Until this Arctic blast moves on, temps in the teens and 20s and wind-chills in the single digits pose a potential threat for anyone outdoors for extended times. Time to think about frostbite and hypothermia.

Getty Images
Getty Images

Frostbite is the less threatening of the two, affecting mainly nose, ears, cheeks, chin, fingers and toes. But it can still result in amputation if not treated, or mistreated.

"If you have any redness or pain, get...out of the cold, as frostbite might be beginning," says Ocean County Public Health Coordinator Dan Regeneye. If your skin begins taking on a grayish-yellow or whitish tinge, of if it feels unusually firm or waxy, or if you can't feel it at all, it's a strong indication that frostbite is setting in.

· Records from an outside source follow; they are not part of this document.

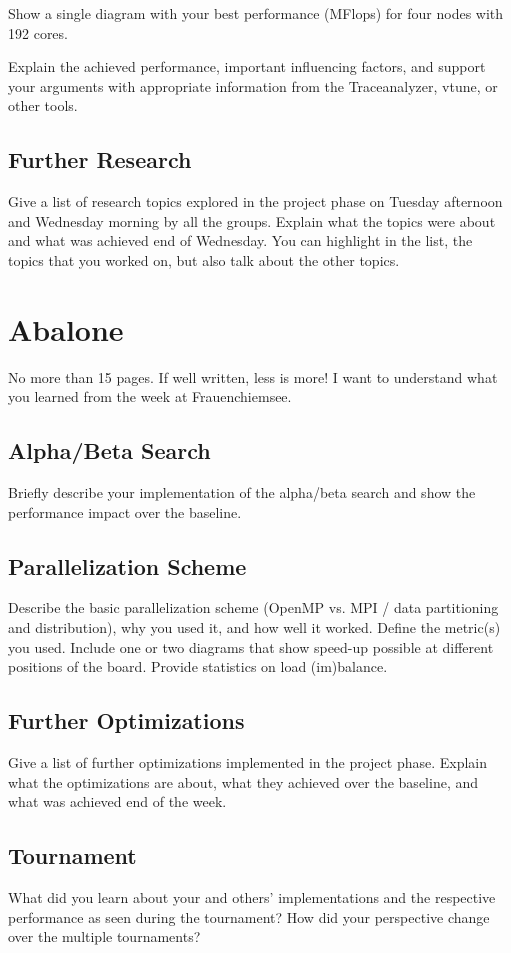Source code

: \documentclass[A4]{article}
\begin{document}
Show a single diagram with your best performance (MFlops) for four nodes with 192 cores. 

Explain the achieved performance, important influencing factors, and support your arguments with appropriate information from the Traceanalyzer, vtune, or other tools. 

\subsection{Further Research}

Give a list of research topics explored in the project phase on Tuesday afternoon and Wednesday morning by all the groups. Explain what the topics were about and what was achieved end of Wednesday. You can highlight in the list, the topics that you worked on, but also talk about the other topics. 

\section{Abalone}

No more than 15 pages. If well written, less is more! I want to understand what you learned from the week at Frauenchiemsee.


\subsection{Alpha/Beta Search}

Briefly describe your implementation of the alpha/beta search and show the performance impact over the baseline.


\subsection{Parallelization Scheme}

Describe the basic parallelization scheme (OpenMP vs. MPI / data partitioning and distribution), why you used it, and how well it worked. Define the metric(s) you used. Include one or two diagrams that show speed-up possible at different positions of the board. Provide statistics on load (im)balance.


\subsection{Further Optimizations}

Give a list of further optimizations implemented in the project phase. Explain what the optimizations are about, what they achieved over the baseline, and what was achieved end of the week.


\subsection{Tournament}

What did you learn about your and others' implementations and the respective performance as seen during the tournament? How did your perspective change over the multiple tournaments?
\end{document}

If medical care is not readily available, county health staffers offer these recommendations:

  • Settle into a warm room as soon as possible.
  • If your feet or toes seem frostbitten, don't walk unless it's totally necessary. It might increase damage.
  • Body heat offers some immediate relief. If your fingers appear frostbitten, place them in your armpit.
  • Immerse the affected area in warm - not hot - water.
  • Don't massage the affected spots, and don't rub them with snow.
  • Getty Images
    Getty Images

    Hypothermia results when the cold has sapped your body heat, and your temperature is abnormally low. It can affect your brain. "Victims of hypothermia may be confused, shivering, drowsy or have slurred speech," says Regeneye.  Infants may be lethargic and have bright red, cold skin. The worst part is that sufferers often don't know it's setting in.

    The affliction, says Regeneye, commonly affects elderly people without sufficient heat, food or clothing; babies sleeping in cold rooms; unattended children; mental illness sufferers; and anyone whose work or tasks keep them outside for long stretches.

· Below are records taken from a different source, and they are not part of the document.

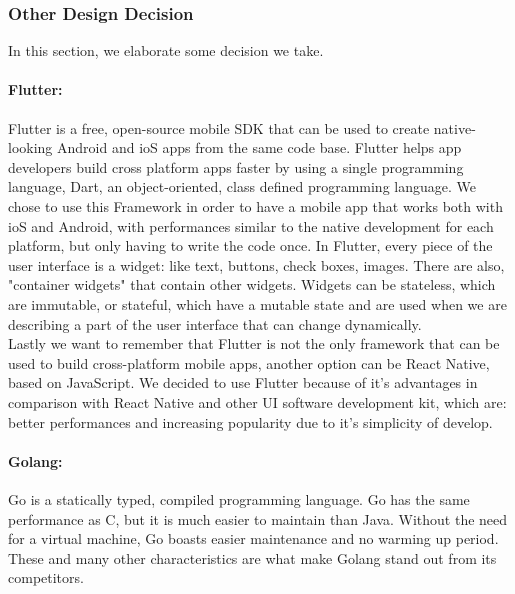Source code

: \subsubsection{Other Design Decision}
In this section, we elaborate some decision we take.\newline\newline
\paragraph{ Flutter:} Flutter is a free, open-source mobile SDK that can be used to create native-looking Android and ioS apps from the same code base. Flutter helps
app developers build cross platform apps faster by using a single programming language, Dart, an object-oriented, class defined programming language. We chose to use this Framework in order to have a mobile app that works both with ioS and Android, with performances similar to the native development for each platform, but only having to write the code once. In Flutter, every piece of the user interface is a widget: like text, buttons, check boxes, images. There are also, "container widgets" that contain other widgets. Widgets can be stateless, which are immutable, or stateful, which have a mutable state and are used when we are describing a part of the user interface that can change dynamically.\\
Lastly we want to remember that Flutter is not the only framework that can be used to build cross-platform mobile apps, another option can be React Native, based on JavaScript. We decided to use Flutter because of it's advantages in comparison with React Native and other UI software development kit, which are: better performances and increasing popularity due to it's simplicity of develop.\\
\paragraph{ Golang:} Go is a statically typed, compiled programming language. Go has the same performance as C, but it is much easier to maintain than Java. Without the need for a virtual machine, Go boasts easier maintenance and no warming up period. These and many other characteristics are what make Golang stand out from its competitors.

    Regeneye recommends taking someone's temperature if you suspect symptoms of hypothermia. If it's 95 degrees Fahrenheit or lower, you're probably right and this person needs medical attention right away.

    Until medical help arrives, he continues, the most important thing is bringing the victim to a warm place, and taking these precautions:

    • Remove any wet clothes immediately.
    • Try to warm the center of the body first - head, neck, chest and groin - with either an electric blanket or layered blankets, towels and sheets.
    • If the victim is still conscious, administer liquids to drink - but not alcoholic liquids.

    In extreme cases, it might be hard to find a pulse or determine of the victim is breathing. Regeneye advises applying CPR until medical help arrives.

    Department spokesperson Lesile Terjesen adds that indoor conditions are as critical as those out of doors.

    "Your home needs to be heated safely," she warns. "Make sure fireplaces are vented to the outside and if you use a kerosene heater, ensure adequate ventilation. Keep space heaters at least three feet away from drapes, furniture, bedding, or anything that could catch fire. Always have a fire extinguisher available."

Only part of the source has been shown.